Records drawn from a dataset:
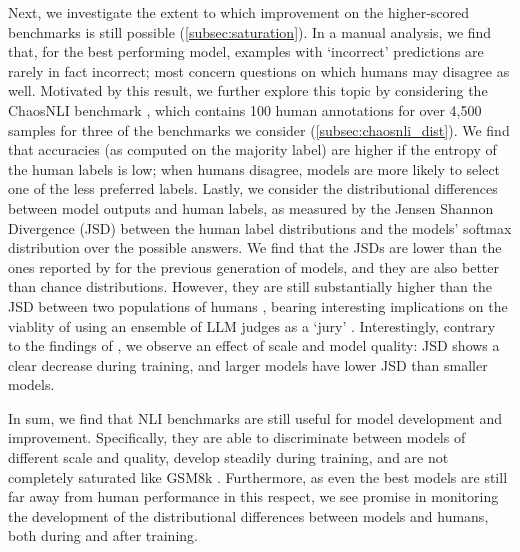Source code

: Next, we investigate the extent to which improvement on the higher-scored benchmarks is still possible (\cref{subsec:saturation}).
In a manual analysis, we find that, for the best performing model, examples with `incorrect' predictions are rarely in fact incorrect; most concern questions on which humans may disagree as well.
Motivated by this result, we further explore this topic by considering the ChaosNLI benchmark \citep{nie-etal-2020-learn}, which contains 100 human annotations for over 4,500 samples for three of the benchmarks we consider (\cref{subsec:chaosnli_dist}).
We find that accuracies (as computed on the majority label) are higher if the entropy of the human labels is low; when humans disagree, models are more likely to select one of the less preferred labels.
Lastly, we consider the distributional differences between model outputs and human labels, as measured by the Jensen Shannon Divergence (JSD) between the human label distributions and the models' softmax distribution over the possible answers.
We find that the JSDs are lower than the ones reported by \citet{nie-etal-2020-learn} for the previous generation of models, and they are also better than chance distributions. 
However, they are still substantially higher than the JSD between two populations of humans \citep{baan-etal-2022-stop}, bearing interesting implications on the viablity of using an ensemble of LLM judges as a `jury' \citep[e.g.][]{verga2024replacing}.
Interestingly, contrary to the findings of \citet{nie-etal-2020-learn}, we observe an effect of scale and model quality: JSD shows a clear decrease during training, and larger models have lower JSD than smaller models.

In sum, we find that NLI benchmarks are still useful for model development and improvement.
Specifically, they are able to discriminate between models of different scale and quality, develop steadily during training, and are not completely saturated like GSM8k \citep{cobbe2021trainingverifierssolvemath}.
Furthermore, as even the best models are still far away from human performance in this respect, we see promise in monitoring the development of the distributional differences between models and humans, both during and after training.
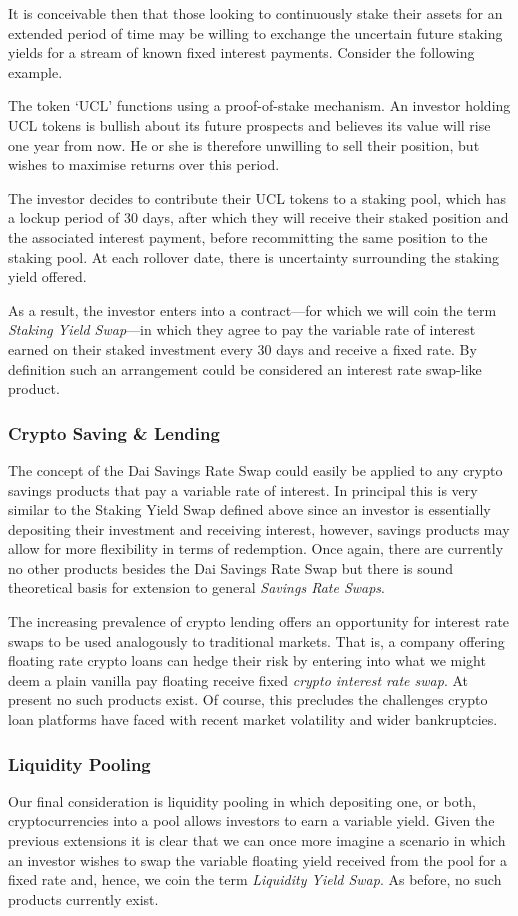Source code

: It is conceivable then that those looking to continuously stake their assets for an extended period of time may be willing to exchange the uncertain future staking yields for a stream of known fixed interest payments. Consider the following example.

The token `UCL' functions using a proof-of-stake mechanism. An investor holding UCL tokens is bullish about its future prospects and believes its value will rise one year from now. He or she is therefore unwilling to sell their position, but wishes to maximise returns over this period.

The investor decides to contribute their UCL tokens to a staking pool, which has a lockup period of 30 days, after which they will receive their staked position and the associated interest payment, before recommitting the same position to the staking pool. At each rollover date, there is uncertainty surrounding the staking yield offered.

As a result, the investor enters into a contract––for which we will coin the term \textit{Staking Yield Swap}––in which they agree to pay the variable rate of interest earned on their staked investment every 30 days and receive a fixed rate. By definition such an arrangement could be considered an interest rate swap-like product. 

\subsubsection{Crypto Saving \& Lending}
The concept of the Dai Savings Rate Swap could easily be applied to any crypto savings products that pay a variable rate of interest. In principal this is very similar to the Staking Yield Swap defined above since an investor is essentially depositing their investment and receiving interest, however, savings products may allow for more flexibility in terms of redemption. Once again, there are currently no other products besides the Dai Savings Rate Swap but there is sound theoretical basis for extension to general \textit{Savings Rate Swaps}.

The increasing prevalence of crypto lending offers an opportunity for interest rate swaps to be used analogously to traditional markets. That is, a company offering floating rate crypto loans can hedge their risk by entering into what we might deem a plain vanilla pay floating receive fixed \textit{crypto interest rate swap}. At present no such products exist. Of course, this precludes the challenges crypto loan platforms have faced with recent market volatility and wider bankruptcies.

\subsubsection{Liquidity Pooling}
Our final consideration is liquidity pooling in which depositing one, or both, cryptocurrencies into a pool allows investors to earn a variable yield. Given the previous extensions it is clear that we can once more imagine a scenario in which an investor wishes to swap the variable floating yield received from the pool for a fixed rate and, hence, we coin the term \textit{Liquidity Yield Swap}. As before, no such products currently exist.
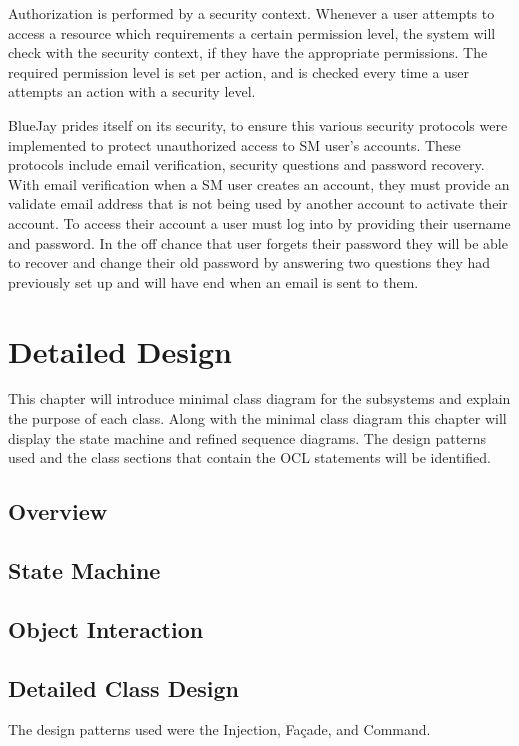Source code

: \documentclass{report}
\begin{document}
	Authorization is performed by a security context.
	Whenever a user attempts to access a resource which requirements a certain permission level,
	the system will check with the security context, if they have the appropriate permissions.
	The required permission level is set per action, and is checked every time
	a user attempts an action with a security level.

	


BlueJay prides itself on its security,
to ensure this various security protocols were implemented to protect unauthorized access to SM user’s accounts.
These protocols include email verification, security questions and password recovery.
With email verification when a SM user creates an account, they must provide an validate email address that is not being used by another account to activate their account.
To access their account a user must log into by providing their username and password.
In the off chance that user forgets their password they will be able to recover and change their old password by answering two questions they had previously set up and will have end when an email is sent to them.\\





\chapter{Detailed Design}
This chapter will introduce minimal class diagram for the subsystems and explain the purpose of each class. Along with the minimal class diagram this chapter will display the state machine and refined sequence diagrams. The design patterns used and the class sections that contain the OCL statements will be identified.\\
\section{Overview}
\section{State Machine}
\section{Object Interaction}
\section{Detailed Class Design}
The design patterns used were the Injection, Façade, and Command.
\end{document}
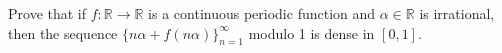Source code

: Prove that if $f\colon \mathbb{R} \to \mathbb{R}$ is a continuous periodic function and $\alpha \in \mathbb{R}$ is irrational, then the sequence $\{n\alpha+f(n\alpha)\}_{n=1}^{\infty}$  modulo 1 is dense in $[0,1]$.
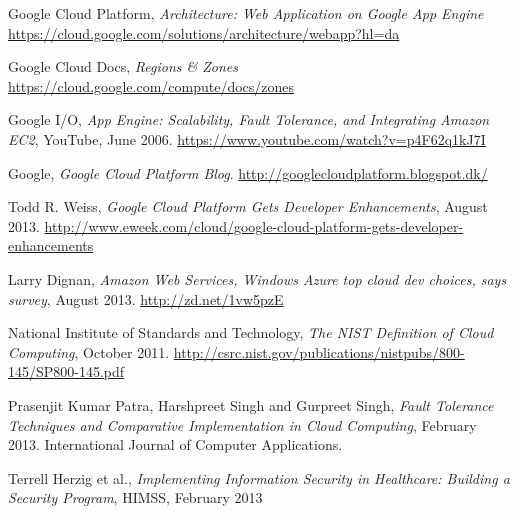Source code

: \documentclass[11pt]{report}
\begin{document}
\begin{thebibliography}{99}
	Google Cloud Platform, \emph{Architecture: Web Application on Google App Engine}
	\url{https://cloud.google.com/solutions/architecture/webapp?hl=da}
	
\bibitem{}
	Google Cloud Docs, \emph{Regions \& Zones}
	\url{https://cloud.google.com/compute/docs/zones}
	
	Google I/O, \emph{App Engine: Scalability, Fault Tolerance, and Integrating Amazon EC2}, YouTube, June 2006.
	\url{https://www.youtube.com/watch?v=p4F62q1kJ7I}
	
	Google, \emph{Google Cloud Platform Blog}.
	\url{http://googlecloudplatform.blogspot.dk/}
	
	Todd R. Weiss, \emph{Google Cloud Platform Gets Developer Enhancements}, August 2013.
	\url{http://www.eweek.com/cloud/google-cloud-platform-gets-developer-enhancements}
	
	Larry Dignan, \emph{Amazon Web Services, Windows Azure top cloud dev choices, says survey}, August 2013.
	\url{http://zd.net/1vw5pzE}
	
	National Institute of Standards and Technology, \emph{The NIST Definition of Cloud Computing}, October 2011.
	\url{http://csrc.nist.gov/publications/nistpubs/800-145/SP800-145.pdf}
	
	Prasenjit Kumar Patra, Harshpreet Singh and Gurpreet Singh, \emph{Fault Tolerance Techniques and Comparative Implementation in Cloud Computing}, February 2013.
	International Journal of Computer Applications.
	
	Terrell Herzig et al., \emph{Implementing Information Security in Healthcare: Building a Security Program}, HIMSS, February 2013

\end{thebibliography}
\end{document}
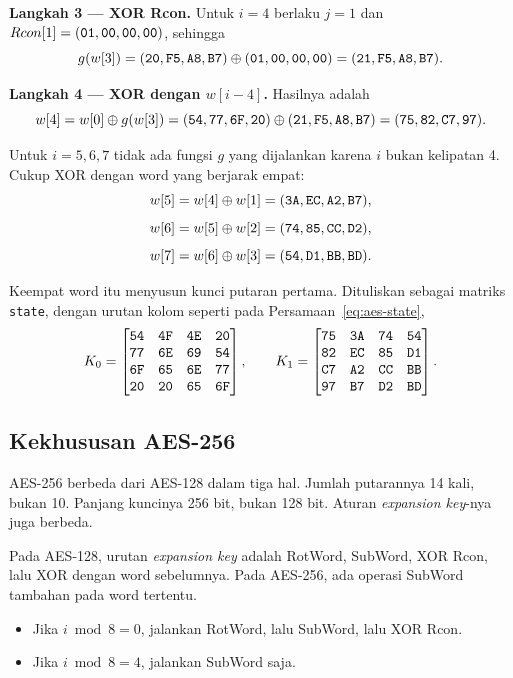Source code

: \textbf{Langkah 3 --- XOR Rcon.} Untuk $i = 4$ berlaku $j = 1$ dan
$Rcon[1] = (\code{01},\code{00},\code{00},\code{00})$, sehingga
\[
g(w[3]) = (\code{20},\code{F5},\code{A8},\code{B7}) \oplus
(\code{01},\code{00},\code{00},\code{00})
= (\code{21},\code{F5},\code{A8},\code{B7}).
\]

\textbf{Langkah 4 --- XOR dengan $w[i-4]$.} Hasilnya adalah
\[
w[4] = w[0] \oplus g(w[3])
= (\code{54},\code{77},\code{6F},\code{20}) \oplus
(\code{21},\code{F5},\code{A8},\code{B7})
= (\code{75},\code{82},\code{C7},\code{97}).
\]

Untuk $i = 5, 6, 7$ tidak ada fungsi $g$ yang dijalankan karena $i$ bukan
kelipatan 4. Cukup XOR dengan word yang berjarak empat:
\[
w[5] = w[4] \oplus w[1] = (\code{3A},\code{EC},\code{A2},\code{B7}),
\]
\[
w[6] = w[5] \oplus w[2] = (\code{74},\code{85},\code{CC},\code{D2}),
\]
\[
w[7] = w[6] \oplus w[3] = (\code{54},\code{D1},\code{BB},\code{BD}).
\]

Keempat word itu menyusun kunci putaran pertama. Dituliskan sebagai matriks
\texttt{state}, dengan urutan kolom seperti pada Persamaan~\eqref{eq:aes-state},
\[
K_0 =
\begin{bmatrix}
\code{54} & \code{4F} & \code{4E} & \code{20} \\
\code{77} & \code{6E} & \code{69} & \code{54} \\
\code{6F} & \code{65} & \code{6E} & \code{77} \\
\code{20} & \code{20} & \code{65} & \code{6F}
\end{bmatrix},
\qquad
K_1 =
\begin{bmatrix}
\code{75} & \code{3A} & \code{74} & \code{54} \\
\code{82} & \code{EC} & \code{85} & \code{D1} \\
\code{C7} & \code{A2} & \code{CC} & \code{BB} \\
\code{97} & \code{B7} & \code{D2} & \code{BD}
\end{bmatrix}.
\]

\subsection{Kekhususan AES-256}

AES-256 berbeda dari AES-128 dalam tiga hal. Jumlah putarannya 14 kali, bukan 10.
Panjang kuncinya 256 bit, bukan 128 bit. Aturan \textit{expansion key}-nya juga
berbeda.

Pada AES-128, urutan \textit{expansion key} adalah RotWord, SubWord, XOR Rcon,
lalu XOR dengan word sebelumnya. Pada AES-256, ada operasi SubWord tambahan pada
word tertentu.
\begin{itemize}
    \item Jika $i \bmod 8 = 0$, jalankan RotWord, lalu SubWord, lalu XOR Rcon.
    \item Jika $i \bmod 8 = 4$, jalankan SubWord saja.
\end{itemize}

REQUIRED WORK:
Take the line holding "dengan urutan kolom" and the lines after it through the end of the entries. Retype them exactly and add nothing.

EXERCISE RESPONSE:
\texttt{state}, dengan urutan kolom seperti pada Persamaan~\eqref{eq:aes-state},
\[
K_0 =
\begin{bmatrix}
\code{54} & \code{4F} & \code{4E} & \code{20} \\
\code{77} & \code{6E} & \code{69} & \code{54} \\
\code{6F} & \code{65} & \code{6E} & \code{77} \\
\code{20} & \code{20} & \code{65} & \code{6F}
\end{bmatrix},
\qquad
K_1 =
\begin{bmatrix}
\code{75} & \code{3A} & \code{74} & \code{54} \\
\code{82} & \code{EC} & \code{85} & \code{D1} \\
\code{C7} & \code{A2} & \code{CC} & \code{BB} \\
\code{97} & \code{B7} & \code{D2} & \code{BD}
\end{bmatrix}.
\]

\subsection{Kekhususan AES-256}

AES-256 berbeda dari AES-128 dalam tiga hal. Jumlah putarannya 14 kali, bukan 10.
Panjang kuncinya 256 bit, bukan 128 bit. Aturan \textit{expansion key}-nya juga
berbeda.

Pada AES-128, urutan \textit{expansion key} adalah RotWord, SubWord, XOR Rcon,
lalu XOR dengan word sebelumnya. Pada AES-256, ada operasi SubWord tambahan pada
word tertentu.
\begin{itemize}
    \item Jika $i \bmod 8 = 0$, jalankan RotWord, lalu SubWord, lalu XOR Rcon.
    \item Jika $i \bmod 8 = 4$, jalankan SubWord saja.
\end{itemize}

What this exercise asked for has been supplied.